'''
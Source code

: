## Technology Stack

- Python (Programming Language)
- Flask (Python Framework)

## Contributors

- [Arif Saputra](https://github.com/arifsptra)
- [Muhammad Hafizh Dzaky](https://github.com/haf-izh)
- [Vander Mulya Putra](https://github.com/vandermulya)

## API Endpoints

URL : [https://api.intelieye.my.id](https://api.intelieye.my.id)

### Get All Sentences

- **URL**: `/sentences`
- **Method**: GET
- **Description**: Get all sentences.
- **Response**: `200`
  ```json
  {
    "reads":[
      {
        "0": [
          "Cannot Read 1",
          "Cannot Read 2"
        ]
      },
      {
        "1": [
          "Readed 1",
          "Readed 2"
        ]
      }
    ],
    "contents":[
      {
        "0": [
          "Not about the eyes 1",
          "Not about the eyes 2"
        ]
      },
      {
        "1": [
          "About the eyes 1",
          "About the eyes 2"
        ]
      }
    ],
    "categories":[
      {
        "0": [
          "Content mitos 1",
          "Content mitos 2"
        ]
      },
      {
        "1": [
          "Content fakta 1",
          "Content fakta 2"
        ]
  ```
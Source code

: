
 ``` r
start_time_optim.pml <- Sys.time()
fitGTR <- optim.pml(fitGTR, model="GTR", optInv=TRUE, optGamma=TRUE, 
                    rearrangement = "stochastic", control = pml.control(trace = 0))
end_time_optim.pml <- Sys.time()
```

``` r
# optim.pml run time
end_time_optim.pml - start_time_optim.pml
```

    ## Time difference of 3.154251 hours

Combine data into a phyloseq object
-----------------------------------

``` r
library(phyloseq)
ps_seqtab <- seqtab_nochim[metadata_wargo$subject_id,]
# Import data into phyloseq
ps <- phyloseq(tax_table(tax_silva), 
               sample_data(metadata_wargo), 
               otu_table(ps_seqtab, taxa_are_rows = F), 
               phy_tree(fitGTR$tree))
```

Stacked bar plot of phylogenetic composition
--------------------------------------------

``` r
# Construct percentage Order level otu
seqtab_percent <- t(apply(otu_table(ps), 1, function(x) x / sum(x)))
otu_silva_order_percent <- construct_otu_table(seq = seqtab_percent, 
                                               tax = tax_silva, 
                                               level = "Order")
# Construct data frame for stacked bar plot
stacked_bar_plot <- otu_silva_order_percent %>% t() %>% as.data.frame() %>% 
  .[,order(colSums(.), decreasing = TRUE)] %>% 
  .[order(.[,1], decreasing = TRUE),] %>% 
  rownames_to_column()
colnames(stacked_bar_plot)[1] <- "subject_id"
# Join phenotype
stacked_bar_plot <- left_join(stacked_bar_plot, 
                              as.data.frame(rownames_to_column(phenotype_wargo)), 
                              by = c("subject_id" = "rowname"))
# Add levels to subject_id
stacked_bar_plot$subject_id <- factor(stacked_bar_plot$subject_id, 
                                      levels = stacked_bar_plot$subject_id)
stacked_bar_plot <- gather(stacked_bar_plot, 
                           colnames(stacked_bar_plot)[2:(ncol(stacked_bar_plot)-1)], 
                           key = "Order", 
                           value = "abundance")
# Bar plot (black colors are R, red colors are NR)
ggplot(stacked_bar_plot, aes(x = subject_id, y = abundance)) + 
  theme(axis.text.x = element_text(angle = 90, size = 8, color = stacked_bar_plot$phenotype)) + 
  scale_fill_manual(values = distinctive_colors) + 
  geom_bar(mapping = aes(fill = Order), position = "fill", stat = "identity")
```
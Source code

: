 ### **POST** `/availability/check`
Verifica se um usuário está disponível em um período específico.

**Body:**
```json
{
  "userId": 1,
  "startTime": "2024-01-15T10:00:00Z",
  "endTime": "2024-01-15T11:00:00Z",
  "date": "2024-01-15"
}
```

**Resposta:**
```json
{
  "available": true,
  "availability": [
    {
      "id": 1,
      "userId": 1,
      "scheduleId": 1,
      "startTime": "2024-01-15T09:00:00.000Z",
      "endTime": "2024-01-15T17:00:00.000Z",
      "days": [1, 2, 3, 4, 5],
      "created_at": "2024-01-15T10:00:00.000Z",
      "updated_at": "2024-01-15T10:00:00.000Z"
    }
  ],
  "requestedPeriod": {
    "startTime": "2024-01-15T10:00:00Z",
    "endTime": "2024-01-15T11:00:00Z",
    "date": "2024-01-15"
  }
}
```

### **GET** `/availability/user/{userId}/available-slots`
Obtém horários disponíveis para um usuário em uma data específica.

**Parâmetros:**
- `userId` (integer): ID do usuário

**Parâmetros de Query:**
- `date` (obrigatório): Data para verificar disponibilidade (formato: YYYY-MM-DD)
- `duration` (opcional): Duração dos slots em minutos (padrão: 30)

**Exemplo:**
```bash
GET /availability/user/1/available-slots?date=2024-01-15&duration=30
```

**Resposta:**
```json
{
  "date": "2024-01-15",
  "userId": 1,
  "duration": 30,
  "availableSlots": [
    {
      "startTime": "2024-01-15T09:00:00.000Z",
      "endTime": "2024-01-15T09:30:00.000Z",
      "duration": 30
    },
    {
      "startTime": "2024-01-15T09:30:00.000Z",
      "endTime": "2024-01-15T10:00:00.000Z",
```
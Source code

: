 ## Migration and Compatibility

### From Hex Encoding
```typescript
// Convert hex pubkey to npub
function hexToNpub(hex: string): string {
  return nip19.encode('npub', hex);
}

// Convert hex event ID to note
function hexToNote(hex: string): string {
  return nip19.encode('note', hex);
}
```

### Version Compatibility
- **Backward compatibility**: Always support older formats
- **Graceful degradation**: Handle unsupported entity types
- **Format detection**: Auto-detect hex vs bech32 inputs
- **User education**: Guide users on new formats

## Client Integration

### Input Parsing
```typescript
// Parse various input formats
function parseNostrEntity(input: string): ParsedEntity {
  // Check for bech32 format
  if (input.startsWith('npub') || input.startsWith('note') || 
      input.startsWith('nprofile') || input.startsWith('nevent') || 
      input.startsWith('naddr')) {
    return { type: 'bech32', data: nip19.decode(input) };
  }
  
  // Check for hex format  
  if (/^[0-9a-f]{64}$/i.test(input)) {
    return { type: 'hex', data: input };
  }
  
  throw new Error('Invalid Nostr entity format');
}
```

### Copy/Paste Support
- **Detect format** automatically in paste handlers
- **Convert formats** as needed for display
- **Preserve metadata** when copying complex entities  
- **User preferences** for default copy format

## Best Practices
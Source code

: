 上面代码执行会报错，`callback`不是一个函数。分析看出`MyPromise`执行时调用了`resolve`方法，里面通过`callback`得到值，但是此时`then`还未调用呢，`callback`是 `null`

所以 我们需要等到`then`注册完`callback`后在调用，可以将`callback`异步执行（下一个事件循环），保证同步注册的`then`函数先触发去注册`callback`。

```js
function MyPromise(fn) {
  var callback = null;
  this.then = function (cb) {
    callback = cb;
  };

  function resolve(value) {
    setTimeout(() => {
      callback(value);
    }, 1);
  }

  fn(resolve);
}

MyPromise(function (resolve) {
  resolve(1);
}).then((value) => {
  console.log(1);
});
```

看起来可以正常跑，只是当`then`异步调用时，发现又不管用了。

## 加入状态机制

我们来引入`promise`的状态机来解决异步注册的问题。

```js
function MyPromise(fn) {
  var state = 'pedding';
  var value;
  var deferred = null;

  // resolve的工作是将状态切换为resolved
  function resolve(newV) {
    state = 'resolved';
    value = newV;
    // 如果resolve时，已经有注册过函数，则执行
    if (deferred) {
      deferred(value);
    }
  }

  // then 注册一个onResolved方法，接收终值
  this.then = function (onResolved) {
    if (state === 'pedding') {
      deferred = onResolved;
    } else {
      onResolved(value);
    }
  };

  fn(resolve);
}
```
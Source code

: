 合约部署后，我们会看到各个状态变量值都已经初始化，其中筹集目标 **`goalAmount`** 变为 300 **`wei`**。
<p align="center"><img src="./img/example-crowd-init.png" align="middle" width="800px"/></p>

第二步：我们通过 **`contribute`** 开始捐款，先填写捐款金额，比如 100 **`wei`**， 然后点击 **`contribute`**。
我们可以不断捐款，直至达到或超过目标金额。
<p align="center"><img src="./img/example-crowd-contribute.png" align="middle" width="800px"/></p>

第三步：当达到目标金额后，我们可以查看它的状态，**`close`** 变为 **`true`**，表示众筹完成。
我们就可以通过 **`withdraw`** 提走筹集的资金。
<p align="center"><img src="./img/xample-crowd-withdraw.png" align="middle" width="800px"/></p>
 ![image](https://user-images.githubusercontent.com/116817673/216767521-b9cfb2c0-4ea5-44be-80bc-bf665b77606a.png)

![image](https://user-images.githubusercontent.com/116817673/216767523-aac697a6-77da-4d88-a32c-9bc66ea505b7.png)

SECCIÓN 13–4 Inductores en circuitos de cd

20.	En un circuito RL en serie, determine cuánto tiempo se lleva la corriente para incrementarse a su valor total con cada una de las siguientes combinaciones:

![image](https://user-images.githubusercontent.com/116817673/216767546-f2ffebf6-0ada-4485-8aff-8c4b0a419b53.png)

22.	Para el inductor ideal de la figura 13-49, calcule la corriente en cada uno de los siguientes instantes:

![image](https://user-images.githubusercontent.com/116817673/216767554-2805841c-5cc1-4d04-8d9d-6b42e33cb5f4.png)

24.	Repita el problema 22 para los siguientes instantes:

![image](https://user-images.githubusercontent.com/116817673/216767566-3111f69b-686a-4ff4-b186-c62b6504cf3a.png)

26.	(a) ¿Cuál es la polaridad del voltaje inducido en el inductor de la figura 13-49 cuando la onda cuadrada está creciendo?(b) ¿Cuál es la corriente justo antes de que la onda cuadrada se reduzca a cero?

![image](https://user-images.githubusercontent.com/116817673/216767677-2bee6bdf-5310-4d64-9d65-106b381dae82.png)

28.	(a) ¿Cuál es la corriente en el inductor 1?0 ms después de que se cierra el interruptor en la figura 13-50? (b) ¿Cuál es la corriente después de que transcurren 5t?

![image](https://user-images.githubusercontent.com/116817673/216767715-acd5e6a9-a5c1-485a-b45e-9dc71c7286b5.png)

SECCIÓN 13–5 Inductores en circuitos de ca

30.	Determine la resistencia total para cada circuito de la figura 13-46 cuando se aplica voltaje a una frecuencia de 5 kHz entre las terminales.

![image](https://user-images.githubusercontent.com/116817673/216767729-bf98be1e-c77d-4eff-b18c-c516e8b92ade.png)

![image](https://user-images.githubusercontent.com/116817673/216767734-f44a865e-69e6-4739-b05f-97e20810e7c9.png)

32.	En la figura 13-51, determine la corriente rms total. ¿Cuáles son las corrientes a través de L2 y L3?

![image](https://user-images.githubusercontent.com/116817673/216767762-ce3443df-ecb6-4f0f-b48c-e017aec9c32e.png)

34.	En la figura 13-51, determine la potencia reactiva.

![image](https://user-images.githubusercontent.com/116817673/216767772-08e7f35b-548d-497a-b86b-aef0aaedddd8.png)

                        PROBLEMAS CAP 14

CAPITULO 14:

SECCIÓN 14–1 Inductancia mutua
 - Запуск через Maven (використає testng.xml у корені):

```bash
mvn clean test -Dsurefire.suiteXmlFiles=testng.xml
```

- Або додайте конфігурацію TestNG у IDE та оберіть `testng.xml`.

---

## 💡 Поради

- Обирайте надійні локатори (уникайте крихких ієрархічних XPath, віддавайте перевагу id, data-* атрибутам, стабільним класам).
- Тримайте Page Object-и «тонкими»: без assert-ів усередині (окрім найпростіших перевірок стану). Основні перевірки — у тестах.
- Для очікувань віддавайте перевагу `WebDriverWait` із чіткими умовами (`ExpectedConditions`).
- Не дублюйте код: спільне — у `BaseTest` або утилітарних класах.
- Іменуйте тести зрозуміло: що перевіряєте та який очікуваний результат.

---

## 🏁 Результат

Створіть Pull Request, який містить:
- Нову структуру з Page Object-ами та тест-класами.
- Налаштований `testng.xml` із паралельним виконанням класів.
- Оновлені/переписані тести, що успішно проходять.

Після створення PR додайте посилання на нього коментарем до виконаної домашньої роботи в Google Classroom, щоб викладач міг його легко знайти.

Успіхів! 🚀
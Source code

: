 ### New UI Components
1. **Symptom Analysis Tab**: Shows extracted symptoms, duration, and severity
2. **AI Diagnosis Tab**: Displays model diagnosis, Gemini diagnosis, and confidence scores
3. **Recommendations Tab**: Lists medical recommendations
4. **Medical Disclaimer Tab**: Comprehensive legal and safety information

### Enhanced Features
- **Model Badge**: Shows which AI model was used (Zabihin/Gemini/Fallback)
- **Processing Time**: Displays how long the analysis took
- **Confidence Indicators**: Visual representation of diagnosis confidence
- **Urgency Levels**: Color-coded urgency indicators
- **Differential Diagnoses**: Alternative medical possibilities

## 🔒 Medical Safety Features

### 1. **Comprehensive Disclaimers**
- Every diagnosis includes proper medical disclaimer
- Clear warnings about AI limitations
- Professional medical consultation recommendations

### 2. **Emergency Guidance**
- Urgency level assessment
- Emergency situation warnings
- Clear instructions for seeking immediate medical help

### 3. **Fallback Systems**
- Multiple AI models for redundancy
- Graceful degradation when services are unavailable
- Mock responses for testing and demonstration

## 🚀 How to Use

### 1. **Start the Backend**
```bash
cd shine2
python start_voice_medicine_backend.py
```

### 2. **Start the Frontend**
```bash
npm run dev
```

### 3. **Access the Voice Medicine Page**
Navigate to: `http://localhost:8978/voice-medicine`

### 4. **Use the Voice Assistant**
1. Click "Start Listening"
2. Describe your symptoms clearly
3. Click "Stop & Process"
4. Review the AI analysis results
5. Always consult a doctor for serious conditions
'''
In the entries above, find each line with the word "voltaje" and show it.

Result below:
26.	(a) ¿Cuál es la polaridad del voltaje inducido en el inductor de la figura 13-49 cuando la onda cuadrada está creciendo?(b) ¿Cuál es la corriente justo antes de que la onda cuadrada se reduzca a cero?
30.	Determine la resistencia total para cada circuito de la figura 13-46 cuando se aplica voltaje a una frecuencia de 5 kHz entre las terminales.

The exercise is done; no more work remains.